Lincoln Rhyme: Hunt for the Bone Collector
On January 10, NBC rolls out the latest take on Jeffery Deaver’s 1997 novel The Bone Collector, featuring ace detective Lincoln Rhyme trying to catch the eponymous villain while coping with his new life as a quadriplegic. Russell Hornsby (from the TV series Grimm) tries to fill the wheels (and bed) Denzel Washington inhabited in the 1999 film.
ICYMI: TravelAbility Summit
Over 100 representatives from across the travel industry and the world of disability met at the Hotel Kabuki in San Francisco November 11-13 for the TravelAbility Summit, a first-of-its-kind conference dedicated to improving travel experiences for people with disabilities. The three-day event kicked off with a Monday session highlighting accessibility-related travel products and services, and finished with two full days of presentations, panels and breakout sessions covering everything from specific destinations to accessibility training.
“While I felt that connecting assistive technology and tourism professions with thought leaders in the disability travel community would create a unique synergy, I was surprised that so many of them were inspired to spring into action so soon after the event and spread the word among their peers in other destinations that they had discovered a growing niche that added a new and meaningful purpose to their jobs,” says founder Jake Steinman. Next year’s Summit will take place
in Orlando. For details visit, travelabilitysummit.com.

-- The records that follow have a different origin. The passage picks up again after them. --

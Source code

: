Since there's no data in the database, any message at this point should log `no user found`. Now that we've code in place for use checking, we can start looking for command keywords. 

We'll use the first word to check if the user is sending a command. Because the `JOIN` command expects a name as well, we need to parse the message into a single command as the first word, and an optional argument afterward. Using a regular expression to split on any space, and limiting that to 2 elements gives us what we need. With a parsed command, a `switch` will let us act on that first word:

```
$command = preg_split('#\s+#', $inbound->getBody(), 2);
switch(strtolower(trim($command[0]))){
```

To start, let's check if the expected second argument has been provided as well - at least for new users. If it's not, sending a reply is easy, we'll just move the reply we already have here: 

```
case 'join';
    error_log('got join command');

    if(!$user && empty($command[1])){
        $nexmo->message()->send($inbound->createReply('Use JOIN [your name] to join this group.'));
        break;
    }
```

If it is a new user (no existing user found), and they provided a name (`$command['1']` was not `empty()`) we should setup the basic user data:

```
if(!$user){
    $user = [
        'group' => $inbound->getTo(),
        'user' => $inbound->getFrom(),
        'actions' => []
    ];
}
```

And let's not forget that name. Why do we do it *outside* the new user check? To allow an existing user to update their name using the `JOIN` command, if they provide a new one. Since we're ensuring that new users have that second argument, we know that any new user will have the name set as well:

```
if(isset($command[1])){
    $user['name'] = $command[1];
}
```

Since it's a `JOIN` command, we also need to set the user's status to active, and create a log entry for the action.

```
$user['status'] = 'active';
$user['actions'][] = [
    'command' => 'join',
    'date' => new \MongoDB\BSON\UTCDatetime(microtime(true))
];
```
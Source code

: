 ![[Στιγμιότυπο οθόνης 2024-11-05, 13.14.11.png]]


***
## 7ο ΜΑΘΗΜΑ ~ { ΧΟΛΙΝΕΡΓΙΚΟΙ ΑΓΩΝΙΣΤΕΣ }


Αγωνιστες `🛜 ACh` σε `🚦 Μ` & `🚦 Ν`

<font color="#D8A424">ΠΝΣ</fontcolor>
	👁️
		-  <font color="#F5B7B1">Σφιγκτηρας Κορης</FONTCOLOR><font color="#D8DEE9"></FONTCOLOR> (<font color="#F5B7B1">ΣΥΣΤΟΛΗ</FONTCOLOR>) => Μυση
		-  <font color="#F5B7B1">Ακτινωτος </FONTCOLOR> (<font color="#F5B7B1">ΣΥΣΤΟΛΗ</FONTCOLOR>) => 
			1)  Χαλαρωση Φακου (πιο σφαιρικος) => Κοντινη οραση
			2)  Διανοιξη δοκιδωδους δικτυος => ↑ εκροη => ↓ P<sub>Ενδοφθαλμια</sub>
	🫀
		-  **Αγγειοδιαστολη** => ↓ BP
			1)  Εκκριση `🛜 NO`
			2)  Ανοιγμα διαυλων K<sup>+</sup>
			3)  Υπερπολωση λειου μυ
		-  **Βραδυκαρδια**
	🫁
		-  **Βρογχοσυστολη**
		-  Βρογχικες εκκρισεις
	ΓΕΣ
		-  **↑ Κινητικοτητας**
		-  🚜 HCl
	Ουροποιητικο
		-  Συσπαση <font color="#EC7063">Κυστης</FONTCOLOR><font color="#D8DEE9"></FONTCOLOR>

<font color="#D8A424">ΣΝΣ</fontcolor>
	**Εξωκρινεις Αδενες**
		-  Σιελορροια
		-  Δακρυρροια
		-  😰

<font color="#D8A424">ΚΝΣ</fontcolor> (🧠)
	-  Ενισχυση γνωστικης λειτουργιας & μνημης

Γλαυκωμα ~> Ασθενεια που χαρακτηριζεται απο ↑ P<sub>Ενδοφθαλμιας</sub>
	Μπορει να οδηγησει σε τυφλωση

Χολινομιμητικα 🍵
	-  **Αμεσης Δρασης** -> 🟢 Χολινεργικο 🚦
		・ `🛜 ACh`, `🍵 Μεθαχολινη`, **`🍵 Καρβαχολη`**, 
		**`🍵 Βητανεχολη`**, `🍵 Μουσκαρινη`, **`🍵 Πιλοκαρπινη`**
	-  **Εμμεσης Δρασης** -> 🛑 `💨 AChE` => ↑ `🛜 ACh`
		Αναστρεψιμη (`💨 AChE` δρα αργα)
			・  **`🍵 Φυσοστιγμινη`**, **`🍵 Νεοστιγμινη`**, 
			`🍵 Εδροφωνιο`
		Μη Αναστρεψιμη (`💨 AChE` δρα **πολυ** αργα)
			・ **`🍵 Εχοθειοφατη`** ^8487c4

Reclaiming Disability Imagery
Disabled and Here is a collection of photos and interviews made by and featuring disabled people from underrepresented communities aimed at changing the narrative around disability and creating representation from within. The photos are free for public use and accompanied by insightful interviews with many of the people featured. Check out the photos and find out more at affecttheverb.com/disabledandhere.
Affordable All-Terrain Access
Ben Huntzinger has been driven by a simple goal since he was paralyzed in 2009. “Everybody should be able to go and buy a good all-terrain wheelchair just like you can go buy a mountain bike,” says the 33-year-old college student.
An outdoor enthusiast, Huntzinger, a T4 paraplegic, wanted to be able to take his dog to the river and not have to sit idly on the banks. He wanted the ability to barrel over gravel and rocks and get out in the water in his chair. This May, his dream became a reality when he started selling the Spartan Wheel Chariot — a rugged all-terrain chair he designed, manufactures and sells for the remarkably low price of $500.
Huntzinger taught himself to weld and bend conduit on the tailgate of his truck and eventually went back to school to learn the skills he needed to transform his dream into a business and a reality. Over the course of eight years, his design evolved from an old wheelchair with a downhill skateboard axle mounted under the footplate to an award-winning conduit frame with four-link rear suspension, 10-by-3-inch front tires and Spinergy rear wheels with knobby Kenda Nevegal tires.
He used the prize money from an innovation contest sponsored by the Georgia Chamber of Commerce to buy the parts in bulk and keep the cost down. Affordability was always at the fore. “Think about the difference we can make in the spinal cord community when everybody has a chair that they can use just for the outdoors,” he says. Order or find out more at spartanwheelchariots.com.